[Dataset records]

━━━━━━━━━━━━━━━━

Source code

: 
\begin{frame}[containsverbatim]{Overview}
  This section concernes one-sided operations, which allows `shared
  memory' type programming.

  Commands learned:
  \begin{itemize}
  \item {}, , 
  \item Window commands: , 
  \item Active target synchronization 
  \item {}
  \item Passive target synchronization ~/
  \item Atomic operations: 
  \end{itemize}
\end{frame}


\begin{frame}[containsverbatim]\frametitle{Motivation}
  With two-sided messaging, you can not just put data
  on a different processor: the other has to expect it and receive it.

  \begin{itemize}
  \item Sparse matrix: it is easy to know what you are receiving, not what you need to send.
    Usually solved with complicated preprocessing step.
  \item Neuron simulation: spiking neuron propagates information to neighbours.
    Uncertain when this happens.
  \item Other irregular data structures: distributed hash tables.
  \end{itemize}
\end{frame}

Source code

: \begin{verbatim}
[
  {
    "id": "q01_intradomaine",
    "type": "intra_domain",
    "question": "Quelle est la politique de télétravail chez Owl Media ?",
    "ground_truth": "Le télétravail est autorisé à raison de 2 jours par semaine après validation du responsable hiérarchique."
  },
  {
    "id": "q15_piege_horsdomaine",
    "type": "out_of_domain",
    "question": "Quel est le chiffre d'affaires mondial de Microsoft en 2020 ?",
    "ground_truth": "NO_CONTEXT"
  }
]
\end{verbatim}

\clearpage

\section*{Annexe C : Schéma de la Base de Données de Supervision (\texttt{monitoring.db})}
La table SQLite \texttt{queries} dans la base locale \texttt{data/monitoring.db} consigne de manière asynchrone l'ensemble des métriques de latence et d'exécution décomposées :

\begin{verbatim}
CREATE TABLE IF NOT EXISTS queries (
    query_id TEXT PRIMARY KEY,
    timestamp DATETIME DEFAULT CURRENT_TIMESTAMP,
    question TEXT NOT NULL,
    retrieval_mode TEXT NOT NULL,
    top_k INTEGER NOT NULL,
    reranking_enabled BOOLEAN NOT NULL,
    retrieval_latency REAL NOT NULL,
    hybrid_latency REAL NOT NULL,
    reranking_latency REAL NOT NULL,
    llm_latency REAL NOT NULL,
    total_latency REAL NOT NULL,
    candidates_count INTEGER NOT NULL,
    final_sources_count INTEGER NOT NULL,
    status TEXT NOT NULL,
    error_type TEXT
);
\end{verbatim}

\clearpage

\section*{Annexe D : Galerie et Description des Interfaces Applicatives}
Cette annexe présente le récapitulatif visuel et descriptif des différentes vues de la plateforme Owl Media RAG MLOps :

━━━━━━━━━━━━━━━━

* [What is expected]:
For the records above, state how many lines contain the word "INTEGER". Give only the number.

* [Answer to this task]:
3